Page 1 of 1

Useragent Database

Posted: Fri Feb 10, 2006 1:28 am
by Benjamin
Does anyone have a useragent database which includes the operating system, search engine and browser? I need this information for a web site traffic stats application. If you know where I could find this information it would be great. I tried search engines but didn't find anything useful.

Actually if you have a high traffic web site I would appreciate a list of the most common (say 200) user agents so that I can input them manually if I can't find a database of them.

Posted: Fri Feb 10, 2006 1:31 am
by feyd

Posted: Fri Feb 10, 2006 1:51 am
by Benjamin
I can work with that.

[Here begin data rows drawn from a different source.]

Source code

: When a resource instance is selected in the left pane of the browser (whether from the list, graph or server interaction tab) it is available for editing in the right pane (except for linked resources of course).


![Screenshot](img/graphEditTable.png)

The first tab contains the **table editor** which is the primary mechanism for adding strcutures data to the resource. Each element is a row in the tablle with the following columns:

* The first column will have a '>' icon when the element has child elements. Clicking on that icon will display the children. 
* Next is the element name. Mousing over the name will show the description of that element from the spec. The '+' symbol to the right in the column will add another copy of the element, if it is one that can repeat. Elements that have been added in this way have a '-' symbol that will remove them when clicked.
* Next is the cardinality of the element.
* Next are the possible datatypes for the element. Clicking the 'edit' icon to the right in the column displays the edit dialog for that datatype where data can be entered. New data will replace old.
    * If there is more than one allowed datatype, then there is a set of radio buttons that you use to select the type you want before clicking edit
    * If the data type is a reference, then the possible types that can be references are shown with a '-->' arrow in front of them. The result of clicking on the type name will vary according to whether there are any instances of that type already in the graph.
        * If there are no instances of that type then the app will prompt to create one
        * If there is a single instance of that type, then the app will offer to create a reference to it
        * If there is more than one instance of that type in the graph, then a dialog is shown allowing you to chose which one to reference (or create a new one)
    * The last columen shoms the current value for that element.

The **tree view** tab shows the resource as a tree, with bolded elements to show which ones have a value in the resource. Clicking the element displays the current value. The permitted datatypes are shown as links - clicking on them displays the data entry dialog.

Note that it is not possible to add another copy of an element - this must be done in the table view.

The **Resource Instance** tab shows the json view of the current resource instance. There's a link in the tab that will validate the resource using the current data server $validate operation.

Thanks!!

Posted: Fri Feb 10, 2006 4:21 am
by Benjamin
I take that back. get_browser() won't work on all servers and the databases that I found (from the php.net manual) in the csv format have the versions parsed out of them so if I insert them into a database they won't match. I need data like this...

"Mozilla/4.0 (compatible; MSIE 6.0; Windows NT 5.1)","Internet Explorer 6.0","Windows XP"
"Googlebot/2.1 (+http://www.google.com/bot.html)","Google Search Engine",""

Or something similar.

Posted: Fri Feb 10, 2006 8:07 am
by feyd
I've built my own versions of get_browser() before. Using a parse_ini_file() and regex against the ini get_browser() uses.

Posted: Fri Feb 10, 2006 9:16 am
by Benjamin
feyd wrote:I've built my own versions of get_browser() before. Using a parse_ini_file() and regex against the ini get_browser() uses.
You're like a php god though feyd, All I need is a list of common user agents with the os and browser.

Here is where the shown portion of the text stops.